Anne Bengard empfängt uns in ihrer Wohnung in Berlin-Schöneberg. An den Wänden hängen und lehnen Dutzende Gemälde – viele von ihnen zeigen eng umschlungene Paare oder Gesichter, aus deren Mündern (oder in sie hinein?) Hände wachsen und Schmetterlinge fliegen. In einer Ecke in ihrer Küche sind gut 100 Sprühdosen gestapelt und fein säuberlich nach Farben sortiert. Bengard reicht uns eine Tasse Kaffee: „Ich trinke selten einen. Es kann sein, dass er viel zu stark ist.“ Ihre Wohnung ist gleichzeitig ihr Atelier; hier lagert die 37-Jährige ihre Gemälde, malt und lebt.

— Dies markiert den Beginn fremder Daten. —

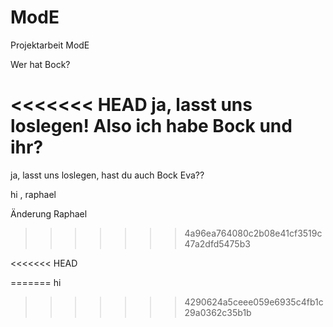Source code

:# ModE
Projektarbeit ModE 

Wer hat Bock?

<<<<<<< HEAD
ja, lasst uns loslegen!
Also ich habe Bock und ihr?
=======
ja, lasst uns loslegen, hast du auch Bock Eva??

hi , raphael

Änderung Raphael
>>>>>>> 4a96ea764080c2b08e41cf3519c47a2dfd5475b3

<<<<<<< HEAD

=======
hi
>>>>>>> 4290624a5ceee059e6935c4fb1c29a0362c35b1b
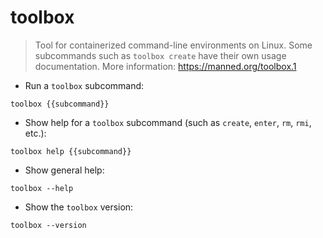 # toolbox

> Tool for containerized command-line environments on Linux.
> Some subcommands such as `toolbox create` have their own usage documentation.
> More information: <https://manned.org/toolbox.1>

- Run a `toolbox` subcommand:

`toolbox {{subcommand}}`

- Show help for a `toolbox` subcommand (such as `create`, `enter`, `rm`, `rmi`, etc.):

`toolbox help {{subcommand}}`

- Show general help:

`toolbox --help`

- Show the `toolbox` version:

`toolbox --version`
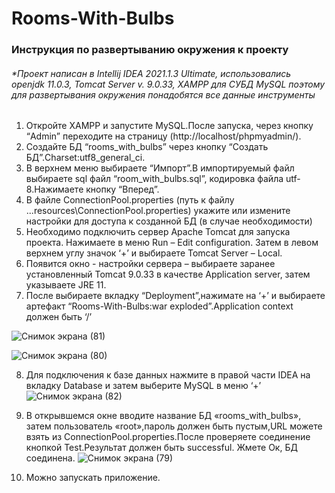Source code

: # Rooms-With-Bulbs

### Инструкция по развертыванию окружения к проекту

###### *Проект написан в Intellij IDEA 2021.1.3 Ultimate, использовались openjdk 11.0.3, Tomcat Server v. 9.0.33, XAMPP для СУБД MySQL поэтому для развертывания окружения понадобятся все данные инструменты

1. Откройте XAMPP и запустите MySQL.После запуска, через кнопку “Admin” переходите на страницу (http://localhost/phpmyadmin/).
2. Создайте БД “rooms_with_bulbs” через кнопку “Создать БД”.Charset:utf8_general_ci.
3. В верхнем меню выбираете “Импорт”.В импортируемый файл выбираете sql файл “room_with_bulbs.sql”, кодировка файла utf-8.Нажимаете кнопку “Вперед”.
4. В файле ConnectionPool.properties (путь к файлу ...resources\ConnectionPool.properties) укажите или измените настройки для доступа к созданной БД (в случае необходимости)
5. Необходимо подключить сервер Apache Tomcat для запуска проекта. Нажимаете в меню Run – Edit configuration. Затем в левом верхнем углу значок ‘+’ и выбираете Tomcat Server – Local.
6. Появится окно - настройки сервера – выбираете заранее установленный Tomcat 9.0.33 в качестве Application server, затем указываете JRE 11.
7. После выбираете вкладку “Deployment”,нажимате на ‘+’ и выбираете артефакт “Rooms-With-Bulbs:war exploded”.Application context должен быть ‘/’

![Снимок экрана (81)](https://user-images.githubusercontent.com/76391010/135253128-b047b0fa-ca84-4d05-acef-70b5c1467173.png)

![Снимок экрана (80)](https://user-images.githubusercontent.com/76391010/135253157-6441095a-ff76-4255-a726-198ebd770ca8.png)

8. Для подключения к базе данных нажмите в правой части IDEA на вкладку Database и затем выберите MySQL в меню ‘+’
![Снимок экрана (82)](https://user-images.githubusercontent.com/76391010/135253419-1a7060cc-9233-47de-8677-5922f0cbbed9.png)

9. В открывшемся окне вводите название БД «rooms_with_bulbs», затем пользователь «root»,пароль должен быть пустым,URL можете взять из ConnectionPool.properties.После проверяете соединение кнопкой Test.Результат должен быть successful. Жмете Ок, БД соединена.
![Снимок экрана (79)](https://user-images.githubusercontent.com/76391010/135253345-ceae1c95-73b3-4f23-927e-7b997da85145.png)
10. Можно запускать приложение.


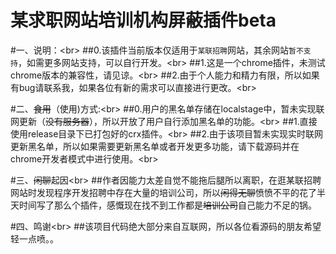某求职网站培训机构屏蔽插件beta
===
#一、说明：\<br>
##0.该插件当前版本仅适用于`某联招聘`网站，其余网站`暂不支持`，如需更多网站支持，可以自行开发。\<br>
##1.这是一个chrome插件，未测试chrome版本的兼容性，请见谅。\<br>
##2.由于个人能力和精力有限，所以如果有bug请联系我，如果各位有新的需求可以直接进行更改。\<br>

#二、~~食用~~（使用)方式:\<br>
##0.用户的黑名单存储在localstage中，暂未实现联网更新（~~没有服务器~~），所以开放了用户自行添加黑名单的功能。\<br>
##1.直接使用release目录下已打包好的crx插件。\<br>
##2.由于该项目暂未实现实时联网更新黑名单，所以如果需要更新黑名单或者开发更多功能，请下载源码并在chrome开发者模式中进行使用。\<br>

#三、~~闲聊~~起因\<br>
##作者因能力太差自觉不能拖后腿所以离职，在逛某联招聘网站时发现程序开发招聘中存在大量的培训公司，所以~~闲得无聊~~愤愤不平的花了半天时间写了那么个插件，感慨现在找不到工作都是~~培训公司~~自己能力不足的锅。

#四、鸣谢\<br>
##该项目代码绝大部分来自互联网，所以各位看源码的朋友希望轻一点喷。。
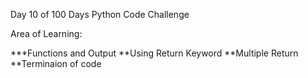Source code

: Day 10 of 100 Days Python Code Challenge

Area of Learning:

***Functions and Output
**Using Return Keyword
**Multiple Return
**Terminaion of code
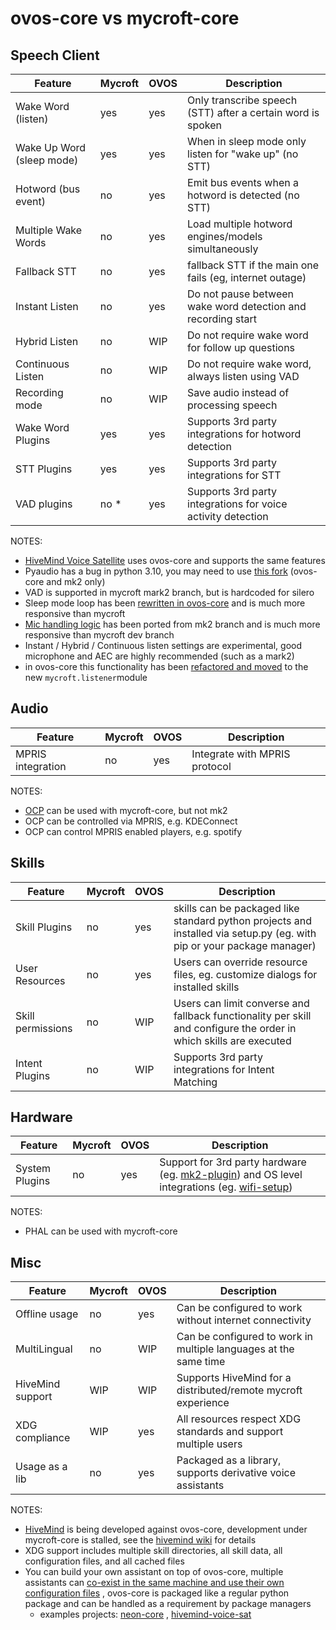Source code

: # ovos-core vs mycroft-core

## Speech Client

| Feature                   | Mycroft | OVOS | Description                                                  | 
|---------------------------|---------|------|--------------------------------------------------------------|
| Wake Word (listen)        | yes      | yes  | Only transcribe speech (STT) after a certain word is spoken  |  
| Wake Up Word (sleep mode) | yes      | yes  | When in sleep mode only listen for "wake up" (no STT)        |
| Hotword (bus event)       | no      | yes  | Emit bus events when a hotword is detected (no STT)          | 
| Multiple Wake Words       | no      | yes  | Load multiple hotword engines/models simultaneously          | 
| Fallback STT              | no      | yes  | fallback STT if the main one fails (eg, internet outage)     |
| Instant Listen            | no      | yes  | Do not pause between wake word detection and recording start | 
| Hybrid Listen             | no      | WIP  | Do not require wake word for follow up questions             |
| Continuous Listen         | no      | WIP  | Do not require wake word, always listen using VAD            |
| Recording mode            | no      | WIP  | Save audio instead of processing speech                      |
| Wake Word Plugins         | yes      | yes  | Supports 3rd party integrations for hotword detection        |  
| STT Plugins               | yes      | yes  | Supports 3rd party integrations for STT                      | 
| VAD plugins               | no   *  | yes  | Supports 3rd party integrations for voice activity detection |

NOTES:

- [HiveMind Voice Satellite](https://github.com/JarbasHiveMind/HiveMind-voice-sat) uses ovos-core and supports the same
  features
- Pyaudio has a bug in python 3.10, you may need to use [this fork](https://git.skeh.site/skeh/pyaudio) (ovos-core and
  mk2 only)
- VAD is supported in mycroft mark2 branch, but is hardcoded for silero
- Sleep mode loop has been [rewritten in ovos-core](https://github.com/OpenVoiceOS/ovos-core/pull/10) and is much more
  responsive than mycroft
- [Mic handling logic](https://github.com/OpenVoiceOS/ovos-core/pull/82) has been ported from mk2 branch and is much
  more responsive than mycroft dev branch
- Instant / Hybrid / Continuous listen settings are experimental, good microphone and AEC are highly recommended (such
  as a mark2)
- in ovos-core this functionality has
  been [refactored and moved](https://github.com/OpenVoiceOS/ovos-core/tree/dev/mycroft/listener) to the
  new `mycroft.listener`module

## Audio

| Feature           | Mycroft | OVOS | Description                   | 
|-------------------|---------|------|-------------------------------|
| MPRIS integration | no      | yes   | Integrate with MPRIS protocol |

NOTES:

- [OCP](https://github.com/OpenVoiceOS/ovos-ocp-audio-plugin) can be used with mycroft-core, but not mk2
- OCP can be controlled via MPRIS, e.g. KDEConnect
- OCP can control MPRIS enabled players, e.g. spotify

## Skills

| Feature           | Mycroft | OVOS | Description                                                                                                            |
|-------------------|---------|------|------------------------------------------------------------------------------------------------------------------------|
| Skill Plugins     | no      | yes  | skills can be packaged like standard python projects and installed via setup.py (eg. with pip or your package manager) | 
| User Resources    | no      | yes  | Users can override resource files, eg. customize dialogs for installed skills                                          |
| Skill permissions | no      | WIP  | Users can limit converse and fallback functionality per skill and configure the order in which skills are executed     | 
| Intent Plugins    | no      | WIP  | Supports 3rd party integrations for Intent Matching                                                                    | 

## Hardware

| Feature        | Mycroft | OVOS | Description                                                                                                                                                                                                     | 
|----------------|---------|------|-----------------------------------------------------------------------------------------------------------------------------------------------------------------------------------------------------------------|
| System Plugins | no      | yes   | Support for 3rd party hardware (eg. [mk2-plugin](https://github.com/OpenVoiceOS/ovos-PHAL-plugin-mk2)) and OS level integrations (eg. [wifi-setup](https://github.com/OpenVoiceOS/ovos-PHAL-plugin-wifi-setup)) | 

NOTES:

- PHAL can be used with mycroft-core

## Misc

| Feature          | Mycroft | OVOS | Description                                                      | 
|------------------|---------|------|------------------------------------------------------------------|
| Offline usage    | no      | yes  | Can be configured to work without internet connectivity          | 
| MultiLingual     | no      | WIP  | Can be configured to work in multiple languages at the same time |
| HiveMind support | WIP     | WIP  | Supports HiveMind for a distributed/remote mycroft experience    | 
| XDG compliance   | WIP     | yes  | All resources respect XDG standards and support multiple users   |
| Usage as a lib   | no      | yes  | Packaged as a library, supports derivative voice assistants      |

NOTES:

- [HiveMind](https://github.com/JarbasHiveMind) is being developed against ovos-core, development under mycroft-core is
  stalled, see the [hivemind wiki](https://github.com/JarbasHiveMind/HiveMind-core/wiki/Mycroft-Messages) for details
- XDG support includes multiple skill directories, all skill data, all configuration files, and all cached files
- You can build your own assistant on top of ovos-core, multiple assistants
  can [co-exist in the same machine and use their own configuration files](https://github.com/OpenVoiceOS/ovos-config/blob/dev/ovos_config/meta.py)
  , ovos-core is packaged like a regular python package and can be handled as a requirement by package managers
    - examples projects: [neon-core](https://github.com/NeonGeckoCom/NeonCore/)
      , [hivemind-voice-sat](https://github.com/JarbasHiveMind/HiveMind-voice-sat)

Die Wahl-Berlinerin malt seit ihrer Kindheit, lebt aber erst seit rund acht Jahren als professionelle Künstlerin. Sie malt auf Auftragsbasis – hauptsächlich Porträts und fast immer Ölgemälde, sagt sie. Für Werbeagenturen malt sie auch grossflächige Wandmalereien, was den Sprühdosen-Stapel in der Küche erklärt; für Unternehmen etwa Wände in Büros oder Restaurants. Und sie malt zum Spass: „Viele meiner liebsten Gemälde male ich für mich. Manche erzeugen so wichtige, tiefe Gespräche, dass ich sie gern öfters ausstelle, ehe ich sie klar zum Verkauf anbiete“, sagt sie. Bengard thematisiert menschliches Verlangen und Fetische, sagt sie, seit einiger Zeit auch die Wechselwirkung zwischen der Traum- und der realen Welt.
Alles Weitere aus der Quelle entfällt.